Giving everyone the ability to comprehend one another might soon be Watch V Onlinemuch easier.
A team from the University of Oxford's Department of Computer Science has developed new lip-reading software, LipNet, which they claim is the most accurate of its kind to date by a wide margin.
SEE ALSO: It's not just you: Siri is getting smarterThe development of the software, which was supported in part by Alphabet's DeepMind AI program, has been detailed in a paper which reports LipNet has bested the existing top marks in lipreading tech accuracy by 13.8 percent. The previous best software and its 79.6 percent mark was already light-years ahead of the efforts of human lip-readers, who averaged 52.3 percent accuracy with the same test.

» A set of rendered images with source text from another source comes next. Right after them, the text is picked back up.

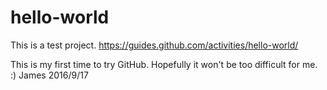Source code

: # hello-world
This is a test project. 
https://guides.github.com/activities/hello-world/

This is my first time to try GitHub. Hopefully it won't be too difficult for me. :)
James 2016/9/17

Counter to practical logic, the breakthrough is actually in part thanks to a lessrefined approach to the task -- at least in terms of scale. The Oxford team expanded their focus from a speaker's individual words, which every previous system had used, to the larger constructions on the sentence level.
LipNet is the first lip-reading model to operate at sentence-level.
According to the paper, "All existing [lip-reading approaches] perform only word classification, not sentence-level sequence prediction.... To the best of our knowledge, LipNet is the first lip-reading model to operate at sentence-level."
In other words, the software became more effective as it moved closer to the way the human brain best processes this type of visual data. It takes the video of a speaker and instead of honing in on each and every word as a distinct entity, its deep-learning predictive capabilities allow it to place them within a larger context for greater understanding (you can see it in action in the video above).
A member of the team, Oxford Professor and Google DeepMind scientist Nando de Freitas, has taken to social media to give the general public more context than they might have been able to find in the cut-and-dry jargon of the paper.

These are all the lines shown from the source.